And just look at what they are teaching small second graders…
California is the first state to adopt the LGBT rights agenda formally into its public schools, as part of a new history and social studies curriculum that will reach children as young as the second grade.
“This is a big win for our students,” said California Superintendent of Public Instruction Tom Torlakson in a statement. “This document will improve the teaching and learning of history and social science. It will give our students access to the latest historical research and help them learn about the diversity of our state and the contributions of people and groups who may not have received the appropriate recognition in the past.”
However, Peter Wood, president of the National Association of Scholars (NAS), tells Breitbart News the new framework is the height of political correctness.
“The whole idea that social science or history could be taught in a manner that does not reflect adversely on groups of people is absurd,” he observes, adding:
People acting as groups or as members of groups often do discreditable things, and even more often do things that later generations condemn even if those actions seemed right at the time. Any accurate account of history or social science has to reflect that reality and it is a deep disservice to students to give them a whitewashed story.
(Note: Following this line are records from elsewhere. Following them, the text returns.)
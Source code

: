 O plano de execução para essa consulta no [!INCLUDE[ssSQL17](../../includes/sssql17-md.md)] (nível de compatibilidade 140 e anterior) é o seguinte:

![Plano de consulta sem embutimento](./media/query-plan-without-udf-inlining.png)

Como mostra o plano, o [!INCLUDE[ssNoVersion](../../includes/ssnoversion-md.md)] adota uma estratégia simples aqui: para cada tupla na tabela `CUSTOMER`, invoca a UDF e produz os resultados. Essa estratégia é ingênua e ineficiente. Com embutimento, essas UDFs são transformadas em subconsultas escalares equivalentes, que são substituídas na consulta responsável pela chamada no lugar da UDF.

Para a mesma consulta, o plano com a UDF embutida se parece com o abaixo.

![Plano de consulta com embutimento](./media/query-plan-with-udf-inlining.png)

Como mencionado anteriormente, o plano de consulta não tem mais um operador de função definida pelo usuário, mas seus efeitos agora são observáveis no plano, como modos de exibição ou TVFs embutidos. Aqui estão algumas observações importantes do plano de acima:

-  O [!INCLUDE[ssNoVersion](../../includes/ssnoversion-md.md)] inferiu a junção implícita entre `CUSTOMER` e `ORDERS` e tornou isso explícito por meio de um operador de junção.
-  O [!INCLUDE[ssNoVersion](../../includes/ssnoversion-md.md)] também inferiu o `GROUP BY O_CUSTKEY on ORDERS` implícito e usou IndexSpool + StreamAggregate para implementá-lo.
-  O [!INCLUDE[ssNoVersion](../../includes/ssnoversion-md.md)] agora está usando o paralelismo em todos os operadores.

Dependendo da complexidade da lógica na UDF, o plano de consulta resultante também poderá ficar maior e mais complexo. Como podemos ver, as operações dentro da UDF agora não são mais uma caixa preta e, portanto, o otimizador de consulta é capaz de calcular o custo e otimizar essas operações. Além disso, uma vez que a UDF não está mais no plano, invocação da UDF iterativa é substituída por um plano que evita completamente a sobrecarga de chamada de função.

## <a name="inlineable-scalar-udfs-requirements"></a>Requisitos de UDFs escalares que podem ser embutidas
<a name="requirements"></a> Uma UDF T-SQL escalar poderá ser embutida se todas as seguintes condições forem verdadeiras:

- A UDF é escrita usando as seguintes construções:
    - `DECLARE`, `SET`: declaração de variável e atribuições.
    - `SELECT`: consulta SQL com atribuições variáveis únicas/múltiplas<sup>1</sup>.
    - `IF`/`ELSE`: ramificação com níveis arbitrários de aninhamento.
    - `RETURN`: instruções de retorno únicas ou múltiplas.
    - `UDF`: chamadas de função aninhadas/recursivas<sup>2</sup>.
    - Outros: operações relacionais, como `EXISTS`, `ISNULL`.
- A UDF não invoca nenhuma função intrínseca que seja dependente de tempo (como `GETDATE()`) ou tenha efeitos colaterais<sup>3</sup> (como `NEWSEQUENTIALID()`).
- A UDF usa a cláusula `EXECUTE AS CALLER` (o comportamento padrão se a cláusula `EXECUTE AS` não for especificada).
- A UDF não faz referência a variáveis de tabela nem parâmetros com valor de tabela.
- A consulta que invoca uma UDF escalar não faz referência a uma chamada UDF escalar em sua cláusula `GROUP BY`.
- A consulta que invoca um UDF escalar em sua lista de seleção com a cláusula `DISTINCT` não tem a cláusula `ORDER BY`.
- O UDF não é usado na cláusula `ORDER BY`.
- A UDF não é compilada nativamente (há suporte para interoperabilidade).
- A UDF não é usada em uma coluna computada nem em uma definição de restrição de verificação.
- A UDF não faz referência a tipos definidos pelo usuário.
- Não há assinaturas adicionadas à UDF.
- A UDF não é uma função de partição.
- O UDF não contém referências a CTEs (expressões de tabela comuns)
The California framework is identity politics leaning so far left that it has fallen in the Pacific Ocean of educational incompetence.
The California Department of Education (CDE) states that information was added to the framework “about financial literacy; voter education; genocide; and the contributions of lesbian, gay, bisexual, and transgender (LGBT) Americans and people with disabilities to the history of California and the United States.”
The CDE names the information added regarding the LGBT agenda as a topic that “sparked spirited debate.”
In the new framework, second graders will learn that some families have two moms or two dads, a concept that is presented as part of normal diversity among people. The revised draft reads:
In Standard 2.1, students develop a beginning sense of history through the study of the family, a topic that is understandable and interesting to them…Through studying the stories of a very diverse collection of families, such as immigrant families, families with lesbian, gay, bisexual, or transgender parents and their children, families of color, step- and blended families, families headed by single parents, extended families…families with disabled members, families from different religious traditions, and adoptive families, students can both locate themselves and their own families in history and learn about the lives and historical struggles of their peers. In developing these activities, teachers should not assume any particular family structure and ask questions in a way that will easily include children from diverse family backgrounds. They need be sensitive to family diversity and privacy, and to protect the wishes of students and parents who prefer not to participate.
In grade four, students will learn about Harvey Milk, “a New Yorker who was elected to the San Francisco Board of Supervisors in 1977 as California’s first openly gay public official.”
In an Education Week interview last September, Kevin Jennings, founder of the Gay, Lesbian and Straight Education Network (GLSEN), said teachers will require training in how to educate students about the significance of LGBT history.
“The average textbook used in America has next to no — if any at all — mention of LGBT material,” Jennings said, adding:
The average teacher-training program does nothing to prepare teachers to address LGBT material. So in the absence of curriculum materials that are inclusive and in the absence of training, I think it’s unrealistic to think that teachers who are not trained and who have no knowledge or expertise of a subject are suddenly, magically going to start teaching it.